CHENNAI Petroleum Corporation Ltd's net profit for the first quarter of the current financial year is down by 94.54 per cent to Rs 1.95 crores, as against Rs 35.77 crores in the first quarter of last year, the company's Chairman and Managing Director, Mr S. Rammohan, said at the company's annual general meeting today.

The fall in the net profit is due to the rise in international prices of crude oil -- CPCL's raw material. Nearly 90 per cent of CPCL's sales come from products whose prices are still fixed by the Government. Since no upward price revision has been made by the Government, the increasing input costs have eaten into the company's profits.

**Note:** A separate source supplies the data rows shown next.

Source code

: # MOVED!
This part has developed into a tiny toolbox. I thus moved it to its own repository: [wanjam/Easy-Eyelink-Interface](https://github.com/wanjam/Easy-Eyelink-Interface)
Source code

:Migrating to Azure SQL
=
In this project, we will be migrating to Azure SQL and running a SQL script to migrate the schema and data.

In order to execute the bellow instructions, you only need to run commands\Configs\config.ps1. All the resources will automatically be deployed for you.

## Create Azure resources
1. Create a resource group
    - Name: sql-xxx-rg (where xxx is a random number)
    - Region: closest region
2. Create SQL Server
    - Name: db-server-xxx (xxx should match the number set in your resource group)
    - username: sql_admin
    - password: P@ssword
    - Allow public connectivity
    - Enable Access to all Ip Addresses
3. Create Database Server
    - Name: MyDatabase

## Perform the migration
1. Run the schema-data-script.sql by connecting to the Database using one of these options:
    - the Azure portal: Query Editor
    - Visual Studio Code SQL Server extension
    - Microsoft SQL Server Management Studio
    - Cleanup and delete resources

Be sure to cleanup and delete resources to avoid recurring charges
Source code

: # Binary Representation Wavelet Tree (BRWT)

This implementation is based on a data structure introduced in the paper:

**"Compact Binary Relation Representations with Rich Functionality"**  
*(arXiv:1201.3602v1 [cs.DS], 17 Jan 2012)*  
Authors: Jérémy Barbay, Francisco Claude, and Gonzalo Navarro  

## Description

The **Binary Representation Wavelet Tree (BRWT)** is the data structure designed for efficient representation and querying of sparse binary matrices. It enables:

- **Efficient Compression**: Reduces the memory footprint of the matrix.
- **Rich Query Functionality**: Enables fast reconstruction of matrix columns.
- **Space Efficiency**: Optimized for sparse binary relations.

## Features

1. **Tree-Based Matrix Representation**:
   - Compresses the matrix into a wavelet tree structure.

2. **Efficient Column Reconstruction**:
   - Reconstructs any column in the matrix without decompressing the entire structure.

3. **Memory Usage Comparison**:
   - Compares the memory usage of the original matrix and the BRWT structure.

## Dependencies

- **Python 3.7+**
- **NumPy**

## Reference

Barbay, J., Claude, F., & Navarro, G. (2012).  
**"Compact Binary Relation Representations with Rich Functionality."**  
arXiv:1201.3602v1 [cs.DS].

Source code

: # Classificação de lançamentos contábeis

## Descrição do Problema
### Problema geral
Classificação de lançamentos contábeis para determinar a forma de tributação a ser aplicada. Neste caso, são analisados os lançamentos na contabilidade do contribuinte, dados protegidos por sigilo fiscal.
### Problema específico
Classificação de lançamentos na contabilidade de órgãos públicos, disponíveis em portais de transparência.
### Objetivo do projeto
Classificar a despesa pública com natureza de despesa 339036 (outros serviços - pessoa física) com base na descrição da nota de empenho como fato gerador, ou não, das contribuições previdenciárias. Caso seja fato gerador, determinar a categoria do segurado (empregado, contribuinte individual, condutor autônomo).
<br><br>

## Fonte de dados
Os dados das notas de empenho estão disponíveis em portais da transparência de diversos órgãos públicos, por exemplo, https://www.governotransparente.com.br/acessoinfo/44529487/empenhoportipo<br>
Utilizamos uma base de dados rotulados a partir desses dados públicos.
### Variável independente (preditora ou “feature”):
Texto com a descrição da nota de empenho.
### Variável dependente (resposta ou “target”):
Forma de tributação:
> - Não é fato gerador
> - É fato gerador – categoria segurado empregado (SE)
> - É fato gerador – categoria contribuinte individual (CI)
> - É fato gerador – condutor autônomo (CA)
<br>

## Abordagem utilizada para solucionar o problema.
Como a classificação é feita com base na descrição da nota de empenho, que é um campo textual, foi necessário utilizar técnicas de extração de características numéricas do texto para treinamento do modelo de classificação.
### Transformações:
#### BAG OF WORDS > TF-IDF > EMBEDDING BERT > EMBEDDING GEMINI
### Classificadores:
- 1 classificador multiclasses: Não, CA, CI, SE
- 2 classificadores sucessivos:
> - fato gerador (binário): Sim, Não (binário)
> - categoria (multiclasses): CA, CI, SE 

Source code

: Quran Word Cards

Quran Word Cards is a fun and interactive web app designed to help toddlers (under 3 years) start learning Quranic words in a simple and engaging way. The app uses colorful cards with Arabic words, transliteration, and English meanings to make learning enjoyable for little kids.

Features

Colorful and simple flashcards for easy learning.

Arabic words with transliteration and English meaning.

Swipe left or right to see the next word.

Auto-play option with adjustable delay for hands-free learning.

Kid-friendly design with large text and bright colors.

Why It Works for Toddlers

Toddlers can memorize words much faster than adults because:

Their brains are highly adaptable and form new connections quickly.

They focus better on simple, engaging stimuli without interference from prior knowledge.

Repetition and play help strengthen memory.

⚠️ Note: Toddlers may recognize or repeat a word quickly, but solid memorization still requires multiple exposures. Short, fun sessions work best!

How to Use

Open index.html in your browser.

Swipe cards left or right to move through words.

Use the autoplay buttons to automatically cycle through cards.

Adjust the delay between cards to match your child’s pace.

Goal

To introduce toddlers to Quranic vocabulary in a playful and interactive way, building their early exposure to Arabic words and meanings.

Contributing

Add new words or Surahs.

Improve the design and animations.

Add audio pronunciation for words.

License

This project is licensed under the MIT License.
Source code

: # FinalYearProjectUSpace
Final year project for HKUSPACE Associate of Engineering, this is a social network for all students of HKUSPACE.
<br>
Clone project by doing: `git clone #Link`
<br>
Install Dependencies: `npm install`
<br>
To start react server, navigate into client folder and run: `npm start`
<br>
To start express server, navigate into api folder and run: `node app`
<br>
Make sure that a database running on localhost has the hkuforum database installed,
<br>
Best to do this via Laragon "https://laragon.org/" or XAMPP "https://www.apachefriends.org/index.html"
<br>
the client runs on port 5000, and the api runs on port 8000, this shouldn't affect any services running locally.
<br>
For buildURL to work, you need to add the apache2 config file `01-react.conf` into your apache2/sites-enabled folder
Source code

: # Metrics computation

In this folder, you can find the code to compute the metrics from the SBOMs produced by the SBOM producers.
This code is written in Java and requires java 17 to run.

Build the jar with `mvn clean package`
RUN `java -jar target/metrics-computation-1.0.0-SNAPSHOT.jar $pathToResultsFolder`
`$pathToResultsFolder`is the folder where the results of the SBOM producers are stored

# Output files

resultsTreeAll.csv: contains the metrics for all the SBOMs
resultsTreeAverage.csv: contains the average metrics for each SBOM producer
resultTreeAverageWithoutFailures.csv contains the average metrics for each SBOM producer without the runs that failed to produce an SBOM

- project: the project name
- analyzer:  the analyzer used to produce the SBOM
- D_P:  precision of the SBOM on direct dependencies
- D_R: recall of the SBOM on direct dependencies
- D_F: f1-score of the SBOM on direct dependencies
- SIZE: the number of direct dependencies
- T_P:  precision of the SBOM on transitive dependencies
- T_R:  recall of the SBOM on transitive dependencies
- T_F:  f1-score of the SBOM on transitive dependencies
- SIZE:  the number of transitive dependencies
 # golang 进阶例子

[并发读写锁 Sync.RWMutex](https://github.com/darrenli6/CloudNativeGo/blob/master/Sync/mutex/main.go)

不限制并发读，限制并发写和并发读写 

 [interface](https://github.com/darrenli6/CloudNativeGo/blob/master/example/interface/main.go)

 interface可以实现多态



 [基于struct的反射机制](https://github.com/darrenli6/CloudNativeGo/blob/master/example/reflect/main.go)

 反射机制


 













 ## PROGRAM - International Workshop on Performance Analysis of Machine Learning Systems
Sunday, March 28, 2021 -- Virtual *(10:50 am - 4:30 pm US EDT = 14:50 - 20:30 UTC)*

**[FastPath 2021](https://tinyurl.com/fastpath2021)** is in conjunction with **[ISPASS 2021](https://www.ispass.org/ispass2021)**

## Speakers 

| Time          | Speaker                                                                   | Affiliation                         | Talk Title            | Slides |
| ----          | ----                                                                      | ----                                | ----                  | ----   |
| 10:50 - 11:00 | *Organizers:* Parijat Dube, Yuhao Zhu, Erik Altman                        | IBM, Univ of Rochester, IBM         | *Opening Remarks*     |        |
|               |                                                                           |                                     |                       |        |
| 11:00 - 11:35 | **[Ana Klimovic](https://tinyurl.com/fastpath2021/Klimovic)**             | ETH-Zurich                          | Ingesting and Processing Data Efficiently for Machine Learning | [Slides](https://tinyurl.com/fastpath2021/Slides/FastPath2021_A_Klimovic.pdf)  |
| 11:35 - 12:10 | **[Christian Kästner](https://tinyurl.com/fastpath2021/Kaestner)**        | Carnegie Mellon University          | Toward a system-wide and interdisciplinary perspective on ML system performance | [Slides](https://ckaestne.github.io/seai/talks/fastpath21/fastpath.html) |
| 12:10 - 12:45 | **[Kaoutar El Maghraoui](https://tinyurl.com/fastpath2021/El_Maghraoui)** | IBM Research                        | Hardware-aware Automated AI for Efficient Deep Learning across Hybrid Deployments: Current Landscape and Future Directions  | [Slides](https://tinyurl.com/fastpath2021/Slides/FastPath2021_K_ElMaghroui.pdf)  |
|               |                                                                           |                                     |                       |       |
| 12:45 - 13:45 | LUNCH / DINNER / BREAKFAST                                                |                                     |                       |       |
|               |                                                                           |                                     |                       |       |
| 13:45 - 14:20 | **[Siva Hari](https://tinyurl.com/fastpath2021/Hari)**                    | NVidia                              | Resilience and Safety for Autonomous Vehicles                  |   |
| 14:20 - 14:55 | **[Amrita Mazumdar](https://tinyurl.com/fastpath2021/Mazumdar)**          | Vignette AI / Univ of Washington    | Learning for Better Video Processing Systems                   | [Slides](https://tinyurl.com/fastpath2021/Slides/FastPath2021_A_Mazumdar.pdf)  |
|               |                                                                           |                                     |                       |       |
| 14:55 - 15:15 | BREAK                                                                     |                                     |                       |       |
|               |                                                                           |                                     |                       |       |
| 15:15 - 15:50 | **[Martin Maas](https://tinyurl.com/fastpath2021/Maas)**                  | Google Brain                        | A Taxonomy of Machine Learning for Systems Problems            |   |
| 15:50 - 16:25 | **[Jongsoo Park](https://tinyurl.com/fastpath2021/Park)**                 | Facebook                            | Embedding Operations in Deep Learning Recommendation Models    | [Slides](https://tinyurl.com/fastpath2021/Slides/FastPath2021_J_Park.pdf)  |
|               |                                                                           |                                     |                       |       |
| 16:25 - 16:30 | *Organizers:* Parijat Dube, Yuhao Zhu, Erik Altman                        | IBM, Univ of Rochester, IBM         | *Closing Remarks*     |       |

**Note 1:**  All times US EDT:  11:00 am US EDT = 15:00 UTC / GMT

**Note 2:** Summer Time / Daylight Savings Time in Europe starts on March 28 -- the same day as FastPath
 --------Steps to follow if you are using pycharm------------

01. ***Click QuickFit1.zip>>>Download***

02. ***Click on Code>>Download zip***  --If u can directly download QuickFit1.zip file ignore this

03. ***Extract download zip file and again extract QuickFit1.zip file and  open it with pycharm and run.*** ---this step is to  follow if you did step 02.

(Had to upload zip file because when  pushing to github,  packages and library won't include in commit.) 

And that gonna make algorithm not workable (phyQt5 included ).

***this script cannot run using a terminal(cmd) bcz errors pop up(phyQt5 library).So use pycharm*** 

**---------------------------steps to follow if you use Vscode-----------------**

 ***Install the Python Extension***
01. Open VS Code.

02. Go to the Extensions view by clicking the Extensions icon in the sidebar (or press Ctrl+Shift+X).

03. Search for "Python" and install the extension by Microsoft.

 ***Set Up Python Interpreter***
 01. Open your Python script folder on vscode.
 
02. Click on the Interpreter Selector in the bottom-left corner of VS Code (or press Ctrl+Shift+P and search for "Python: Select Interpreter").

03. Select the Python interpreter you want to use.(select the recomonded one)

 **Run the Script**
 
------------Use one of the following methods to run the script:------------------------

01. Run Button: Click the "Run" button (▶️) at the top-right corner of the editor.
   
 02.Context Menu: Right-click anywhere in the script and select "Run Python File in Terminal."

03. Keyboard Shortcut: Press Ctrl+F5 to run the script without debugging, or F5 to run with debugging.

Mr Rammohan told shareholders that Solomon Associates Inc of the US had been hired by CPCL (formerly MRL) for advising it on how to improve profitability. The American company is said to have the data pertaining to several refineries all over the world, and hence would be in a position to benchmark CPCL's performance against another appropriate refinery's operations, and draw useful conclusions.

Mr Rammohan said that the company had achieved a turnover of Rs 600 crore last year from sale of products that were outside the `administered pricing mechanism'. ``Further initiatives are being taken to do direct marketing in the area of industrial LPG, rubber process oils, bitumen emulsion and polymer modified bitumen'', Mr Rammohan said.

In the current year, the company expects its turnover from non-APM products to increase to Rs 800 crore. Also on the anvil is a Rs 25-crore project to reduce the sulphur content of the diesel produced by the refinery to 0.05 per cent. The project would b e completed in a year's time.